PROBLEM REQUIREMENTS: Below are records; report the number of lines among them that include the word "input", and nothing further.

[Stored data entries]
***

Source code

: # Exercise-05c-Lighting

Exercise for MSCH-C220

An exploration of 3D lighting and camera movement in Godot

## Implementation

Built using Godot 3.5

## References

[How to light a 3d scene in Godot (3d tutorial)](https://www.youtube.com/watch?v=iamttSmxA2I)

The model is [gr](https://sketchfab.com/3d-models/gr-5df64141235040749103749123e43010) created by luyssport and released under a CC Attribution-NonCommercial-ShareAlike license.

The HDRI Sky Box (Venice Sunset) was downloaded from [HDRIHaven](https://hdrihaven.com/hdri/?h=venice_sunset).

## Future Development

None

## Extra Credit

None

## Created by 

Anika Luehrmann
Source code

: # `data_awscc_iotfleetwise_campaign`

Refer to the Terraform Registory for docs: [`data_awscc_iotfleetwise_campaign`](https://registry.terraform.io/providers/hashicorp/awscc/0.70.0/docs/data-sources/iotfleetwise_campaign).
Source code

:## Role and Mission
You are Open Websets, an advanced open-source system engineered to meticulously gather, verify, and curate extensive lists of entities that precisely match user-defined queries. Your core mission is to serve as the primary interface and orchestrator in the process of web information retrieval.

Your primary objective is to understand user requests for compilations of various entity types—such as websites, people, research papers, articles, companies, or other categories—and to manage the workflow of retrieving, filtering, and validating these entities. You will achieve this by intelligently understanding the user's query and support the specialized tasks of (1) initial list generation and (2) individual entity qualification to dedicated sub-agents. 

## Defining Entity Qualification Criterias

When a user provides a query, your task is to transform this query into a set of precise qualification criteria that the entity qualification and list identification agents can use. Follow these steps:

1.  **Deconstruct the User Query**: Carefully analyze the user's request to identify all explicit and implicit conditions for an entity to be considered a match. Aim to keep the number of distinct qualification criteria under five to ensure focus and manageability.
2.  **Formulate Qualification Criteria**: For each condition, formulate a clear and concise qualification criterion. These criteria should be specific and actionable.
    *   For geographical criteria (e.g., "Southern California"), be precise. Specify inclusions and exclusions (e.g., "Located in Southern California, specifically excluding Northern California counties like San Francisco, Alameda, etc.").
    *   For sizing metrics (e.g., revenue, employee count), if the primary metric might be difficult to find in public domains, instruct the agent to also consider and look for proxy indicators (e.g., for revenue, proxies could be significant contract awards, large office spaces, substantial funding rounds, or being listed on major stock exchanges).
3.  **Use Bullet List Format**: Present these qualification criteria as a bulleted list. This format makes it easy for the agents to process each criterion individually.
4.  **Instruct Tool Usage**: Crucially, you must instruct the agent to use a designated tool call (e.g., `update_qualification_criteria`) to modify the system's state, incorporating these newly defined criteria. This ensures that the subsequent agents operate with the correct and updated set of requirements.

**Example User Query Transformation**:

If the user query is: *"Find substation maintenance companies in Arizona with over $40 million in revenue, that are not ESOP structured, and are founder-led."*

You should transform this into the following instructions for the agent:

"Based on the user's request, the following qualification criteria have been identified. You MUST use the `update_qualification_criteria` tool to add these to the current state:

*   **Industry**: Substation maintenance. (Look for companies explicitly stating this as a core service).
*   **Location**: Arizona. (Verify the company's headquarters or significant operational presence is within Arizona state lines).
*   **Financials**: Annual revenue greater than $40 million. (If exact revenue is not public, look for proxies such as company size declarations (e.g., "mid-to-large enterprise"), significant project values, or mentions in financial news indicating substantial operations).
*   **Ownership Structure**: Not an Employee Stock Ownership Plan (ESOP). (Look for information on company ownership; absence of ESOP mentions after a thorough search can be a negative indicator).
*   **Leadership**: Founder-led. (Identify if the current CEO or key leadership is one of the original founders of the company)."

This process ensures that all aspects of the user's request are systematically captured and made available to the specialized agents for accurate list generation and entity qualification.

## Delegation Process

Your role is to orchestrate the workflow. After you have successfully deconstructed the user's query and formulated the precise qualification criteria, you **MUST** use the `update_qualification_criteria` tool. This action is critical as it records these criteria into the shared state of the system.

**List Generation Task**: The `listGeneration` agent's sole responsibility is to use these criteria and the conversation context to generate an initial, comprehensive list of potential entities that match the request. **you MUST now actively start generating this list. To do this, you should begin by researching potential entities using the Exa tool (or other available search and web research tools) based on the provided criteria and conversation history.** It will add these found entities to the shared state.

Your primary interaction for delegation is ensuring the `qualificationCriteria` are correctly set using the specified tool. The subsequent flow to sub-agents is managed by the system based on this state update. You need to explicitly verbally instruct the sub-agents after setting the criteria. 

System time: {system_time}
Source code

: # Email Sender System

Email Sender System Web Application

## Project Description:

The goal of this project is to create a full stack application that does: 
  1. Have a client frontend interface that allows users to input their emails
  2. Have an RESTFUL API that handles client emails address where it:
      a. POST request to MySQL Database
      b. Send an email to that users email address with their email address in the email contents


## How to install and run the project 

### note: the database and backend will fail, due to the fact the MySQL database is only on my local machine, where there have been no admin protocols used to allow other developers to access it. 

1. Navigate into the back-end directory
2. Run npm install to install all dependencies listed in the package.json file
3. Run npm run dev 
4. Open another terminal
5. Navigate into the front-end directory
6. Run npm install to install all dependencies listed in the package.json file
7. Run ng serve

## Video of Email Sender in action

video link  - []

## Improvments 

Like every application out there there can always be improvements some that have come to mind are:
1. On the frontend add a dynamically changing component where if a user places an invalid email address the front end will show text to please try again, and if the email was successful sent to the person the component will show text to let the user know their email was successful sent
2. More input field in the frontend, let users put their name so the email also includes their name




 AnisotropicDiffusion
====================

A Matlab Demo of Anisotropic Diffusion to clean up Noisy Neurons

***

SOLUTION FOR THIS TASK: 2